[Biojava-dev] The future of BioJava
Mark Schreiber
markjschreiber at gmail.com
Sun Sep 23 12:06:21 UTC 2007
> 1. I like the idea of making readers more pluggable, and Dozer
> definitely looks interesting. Is this going to be supported via the Service
> Provider Interface approach (used by Taverna and other projects)?
>
An SPI interface would be a great addition. I believe taverna's is
quite a nice feature. It would be good to have.
> 2. Andy brought up the point of people who create non-standard
> variations of EMBL-formatted files. I was wondering if these files were
> created in programming languages other than Java? If so, would those users
> be willing to use a Jython, JRuby, or a Perl-like scripting language like
> Sleep,? This would allow them to use biojava as a library, and still use a
> scripting language whose syntax they were familiar with. They would also be
> producing files in a more standardized format. This might cut down on the
> number of parsing mistakes caused by "unsupported" file variations. You can
> go to http://scripting.dev.java.net for more information on the
> scripting languages that the Java VM supports.
>
I think if we designed it right you could do a lot with Groovy with
the added benefit of very java like syntax. Richard and I did discuss
the possibility of having all I/O file processing written in Groovy
and compiled to classes.
> 3. Was there any reason why non-standard files were being created?
> Perhaps some use-case not being covered?
>
Non standard GenBank type files are made by VectorNTI. Also formats
change over the years. I think this recently happened with EMBL
format. Unfortunately flatfiles unlike XML do not have versioning or
need to validate against a definition.
> 4. If BioJava is split up into a variety of smaller JARs, how would
> you insure that the users had all of the JARs that they needed? Would an
> installer be provided to allow users to select groups of JARs? There are a
> number of open source installers that would make this process easier. Using
> Maven is suitable if you're a developer, if you're a scripter it's a little
> more difficult to deal with.
>
Many projects are distributed as multiple jars (eg hibernate).
Typically the user would download the core bundle and put them in a
lib folder. Additional jars could be downloaded for extra activities.
>
> 6. When it comes to unit testing and continuous building, is the
> bio*.org server going to handle that automated build & burn, or is someone
> in the group going to have to do it?
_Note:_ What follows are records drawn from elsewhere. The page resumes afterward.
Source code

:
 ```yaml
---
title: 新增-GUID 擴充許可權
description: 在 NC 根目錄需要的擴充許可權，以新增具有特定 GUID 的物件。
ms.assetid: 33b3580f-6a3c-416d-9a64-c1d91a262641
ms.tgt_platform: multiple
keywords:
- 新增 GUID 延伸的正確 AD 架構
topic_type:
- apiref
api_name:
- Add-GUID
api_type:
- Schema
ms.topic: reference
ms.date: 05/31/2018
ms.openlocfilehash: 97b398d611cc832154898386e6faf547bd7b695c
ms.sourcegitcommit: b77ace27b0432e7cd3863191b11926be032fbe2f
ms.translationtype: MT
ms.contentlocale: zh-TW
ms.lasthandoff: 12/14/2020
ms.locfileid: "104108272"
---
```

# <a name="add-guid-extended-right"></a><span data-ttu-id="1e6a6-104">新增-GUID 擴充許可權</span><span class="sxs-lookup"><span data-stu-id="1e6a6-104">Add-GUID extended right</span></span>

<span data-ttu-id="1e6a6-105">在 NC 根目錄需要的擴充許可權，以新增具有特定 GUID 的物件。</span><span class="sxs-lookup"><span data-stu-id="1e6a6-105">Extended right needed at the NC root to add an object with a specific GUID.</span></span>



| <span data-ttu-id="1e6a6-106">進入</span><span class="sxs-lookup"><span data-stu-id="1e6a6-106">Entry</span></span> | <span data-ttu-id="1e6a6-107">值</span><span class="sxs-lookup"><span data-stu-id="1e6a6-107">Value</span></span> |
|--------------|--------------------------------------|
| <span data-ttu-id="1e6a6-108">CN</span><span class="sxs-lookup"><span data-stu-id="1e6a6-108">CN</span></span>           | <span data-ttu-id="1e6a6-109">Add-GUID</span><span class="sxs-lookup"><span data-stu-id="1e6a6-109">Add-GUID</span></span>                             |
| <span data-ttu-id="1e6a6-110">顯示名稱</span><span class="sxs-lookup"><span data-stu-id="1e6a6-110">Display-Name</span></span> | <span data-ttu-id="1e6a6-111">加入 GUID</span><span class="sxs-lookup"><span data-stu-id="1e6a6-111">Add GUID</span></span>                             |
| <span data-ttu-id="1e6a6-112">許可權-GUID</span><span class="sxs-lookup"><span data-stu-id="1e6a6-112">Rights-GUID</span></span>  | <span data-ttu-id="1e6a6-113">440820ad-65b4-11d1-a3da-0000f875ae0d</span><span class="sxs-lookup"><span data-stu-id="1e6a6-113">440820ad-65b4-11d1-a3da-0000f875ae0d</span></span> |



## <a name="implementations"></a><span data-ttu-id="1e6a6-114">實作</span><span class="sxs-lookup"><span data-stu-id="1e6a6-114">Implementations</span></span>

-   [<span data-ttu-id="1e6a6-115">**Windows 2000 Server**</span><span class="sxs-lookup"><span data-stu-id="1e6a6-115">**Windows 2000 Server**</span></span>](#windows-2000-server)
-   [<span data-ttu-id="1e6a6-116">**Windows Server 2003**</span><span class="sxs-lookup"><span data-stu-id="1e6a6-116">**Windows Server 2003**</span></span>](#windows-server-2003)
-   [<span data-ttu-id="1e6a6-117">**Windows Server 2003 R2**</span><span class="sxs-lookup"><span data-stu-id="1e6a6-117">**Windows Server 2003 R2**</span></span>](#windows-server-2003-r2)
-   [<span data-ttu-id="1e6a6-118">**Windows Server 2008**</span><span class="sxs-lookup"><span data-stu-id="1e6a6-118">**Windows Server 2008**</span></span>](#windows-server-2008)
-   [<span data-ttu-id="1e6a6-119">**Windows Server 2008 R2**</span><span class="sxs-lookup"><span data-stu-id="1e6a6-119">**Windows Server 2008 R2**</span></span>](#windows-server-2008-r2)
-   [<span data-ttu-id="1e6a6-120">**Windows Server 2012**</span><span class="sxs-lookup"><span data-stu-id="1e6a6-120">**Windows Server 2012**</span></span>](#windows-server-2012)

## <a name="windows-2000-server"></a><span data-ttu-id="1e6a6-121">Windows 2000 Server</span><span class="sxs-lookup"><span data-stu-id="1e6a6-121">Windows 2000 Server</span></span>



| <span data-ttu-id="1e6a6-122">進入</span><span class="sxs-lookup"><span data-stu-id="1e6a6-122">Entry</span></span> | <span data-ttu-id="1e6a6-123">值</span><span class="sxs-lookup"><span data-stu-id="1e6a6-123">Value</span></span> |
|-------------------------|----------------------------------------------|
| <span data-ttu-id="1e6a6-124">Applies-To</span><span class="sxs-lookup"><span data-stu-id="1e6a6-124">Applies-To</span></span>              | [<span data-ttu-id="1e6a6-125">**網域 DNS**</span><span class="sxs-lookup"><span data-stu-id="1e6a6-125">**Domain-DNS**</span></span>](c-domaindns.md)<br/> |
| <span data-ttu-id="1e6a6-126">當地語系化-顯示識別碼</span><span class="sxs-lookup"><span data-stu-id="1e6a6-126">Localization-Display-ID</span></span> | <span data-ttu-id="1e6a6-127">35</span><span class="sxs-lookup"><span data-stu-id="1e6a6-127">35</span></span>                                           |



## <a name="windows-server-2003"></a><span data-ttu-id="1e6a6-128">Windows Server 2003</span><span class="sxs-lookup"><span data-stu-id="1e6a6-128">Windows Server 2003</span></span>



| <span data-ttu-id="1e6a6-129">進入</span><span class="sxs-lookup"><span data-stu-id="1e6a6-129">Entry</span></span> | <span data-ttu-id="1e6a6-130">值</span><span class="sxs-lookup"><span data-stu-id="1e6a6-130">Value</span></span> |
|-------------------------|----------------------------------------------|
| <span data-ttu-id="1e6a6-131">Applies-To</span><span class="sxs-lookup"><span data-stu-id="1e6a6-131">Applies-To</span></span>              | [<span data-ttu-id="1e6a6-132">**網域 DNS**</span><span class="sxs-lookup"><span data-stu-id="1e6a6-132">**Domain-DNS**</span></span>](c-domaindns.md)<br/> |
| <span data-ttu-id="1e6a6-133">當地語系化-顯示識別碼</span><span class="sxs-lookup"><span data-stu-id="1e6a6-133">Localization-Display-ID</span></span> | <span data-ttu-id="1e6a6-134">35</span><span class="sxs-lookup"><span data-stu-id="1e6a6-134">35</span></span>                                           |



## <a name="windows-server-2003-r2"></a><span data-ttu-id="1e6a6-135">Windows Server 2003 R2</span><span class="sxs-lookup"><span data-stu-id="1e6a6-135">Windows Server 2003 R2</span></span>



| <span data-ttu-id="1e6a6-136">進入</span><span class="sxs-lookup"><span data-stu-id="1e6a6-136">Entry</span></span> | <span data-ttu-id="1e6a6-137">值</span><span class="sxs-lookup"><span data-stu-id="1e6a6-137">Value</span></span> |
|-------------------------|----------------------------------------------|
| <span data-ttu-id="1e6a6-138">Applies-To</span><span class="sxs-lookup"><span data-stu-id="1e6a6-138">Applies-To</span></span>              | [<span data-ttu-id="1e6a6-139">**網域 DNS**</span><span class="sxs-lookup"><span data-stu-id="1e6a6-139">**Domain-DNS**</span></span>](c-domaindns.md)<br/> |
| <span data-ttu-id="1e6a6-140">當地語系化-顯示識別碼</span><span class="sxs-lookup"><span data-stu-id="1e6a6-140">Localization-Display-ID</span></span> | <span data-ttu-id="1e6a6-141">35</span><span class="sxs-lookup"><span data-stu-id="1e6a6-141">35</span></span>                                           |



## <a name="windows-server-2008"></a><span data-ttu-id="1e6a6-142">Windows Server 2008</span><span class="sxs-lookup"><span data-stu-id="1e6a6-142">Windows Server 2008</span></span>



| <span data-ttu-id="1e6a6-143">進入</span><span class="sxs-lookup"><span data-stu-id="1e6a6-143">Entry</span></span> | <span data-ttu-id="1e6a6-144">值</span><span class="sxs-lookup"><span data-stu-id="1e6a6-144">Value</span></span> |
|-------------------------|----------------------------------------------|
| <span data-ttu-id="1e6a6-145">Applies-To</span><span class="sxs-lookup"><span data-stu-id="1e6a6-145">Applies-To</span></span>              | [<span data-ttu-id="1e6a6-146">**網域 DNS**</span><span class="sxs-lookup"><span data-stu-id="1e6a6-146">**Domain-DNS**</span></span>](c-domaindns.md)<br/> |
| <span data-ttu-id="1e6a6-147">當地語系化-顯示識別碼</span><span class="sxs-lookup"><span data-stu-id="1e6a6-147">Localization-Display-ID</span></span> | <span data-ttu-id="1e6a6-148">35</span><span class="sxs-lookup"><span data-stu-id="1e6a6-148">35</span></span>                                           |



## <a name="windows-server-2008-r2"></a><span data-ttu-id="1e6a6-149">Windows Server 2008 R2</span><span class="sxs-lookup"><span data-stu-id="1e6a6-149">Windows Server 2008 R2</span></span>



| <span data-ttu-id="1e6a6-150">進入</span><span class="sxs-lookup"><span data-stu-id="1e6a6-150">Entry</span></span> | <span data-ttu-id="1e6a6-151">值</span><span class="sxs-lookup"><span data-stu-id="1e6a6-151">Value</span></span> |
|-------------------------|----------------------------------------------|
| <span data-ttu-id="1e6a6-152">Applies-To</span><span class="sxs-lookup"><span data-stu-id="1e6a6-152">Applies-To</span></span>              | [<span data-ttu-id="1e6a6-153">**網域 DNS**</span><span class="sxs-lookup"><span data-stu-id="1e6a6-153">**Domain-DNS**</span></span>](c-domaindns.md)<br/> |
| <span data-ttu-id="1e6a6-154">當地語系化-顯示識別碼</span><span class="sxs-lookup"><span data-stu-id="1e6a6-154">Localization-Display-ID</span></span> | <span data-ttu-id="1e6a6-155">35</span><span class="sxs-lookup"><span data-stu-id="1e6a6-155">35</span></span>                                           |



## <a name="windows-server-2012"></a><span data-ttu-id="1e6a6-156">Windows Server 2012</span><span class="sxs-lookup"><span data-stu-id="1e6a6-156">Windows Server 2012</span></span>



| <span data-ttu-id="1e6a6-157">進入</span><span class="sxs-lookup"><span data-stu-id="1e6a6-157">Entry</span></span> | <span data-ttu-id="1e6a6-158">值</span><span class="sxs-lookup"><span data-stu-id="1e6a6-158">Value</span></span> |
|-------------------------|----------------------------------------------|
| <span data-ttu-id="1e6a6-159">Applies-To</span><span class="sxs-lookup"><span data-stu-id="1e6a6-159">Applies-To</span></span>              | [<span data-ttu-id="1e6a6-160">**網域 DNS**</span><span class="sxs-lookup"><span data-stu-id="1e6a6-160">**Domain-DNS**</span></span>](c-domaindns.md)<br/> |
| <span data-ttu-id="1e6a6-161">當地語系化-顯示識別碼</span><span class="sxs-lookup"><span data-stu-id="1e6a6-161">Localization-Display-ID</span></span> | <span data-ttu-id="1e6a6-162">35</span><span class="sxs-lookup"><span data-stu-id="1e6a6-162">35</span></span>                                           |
I think the inability to have the
> build setup on the server had us stymied before.
The open-bio servers are a natural choice but I think a discussion of
the pros and cons of others is a good idea.
>
> 7. Now that Java also includes the Derby database, and the Java
> Persistence API (JPA), has anyone considered migrating the BioSQL support
> from Hibernate to JPA, and using Derby as the default database? This would
> make it a little easier to maintain and would minimize the setup work that a
> new user would have to do.
>
I agree on this. This is also a good argument for making our classes
more bean like so they can be easily turned into enterprise beans. A
nice part of JPA is that you can use hibernate to do the persistence.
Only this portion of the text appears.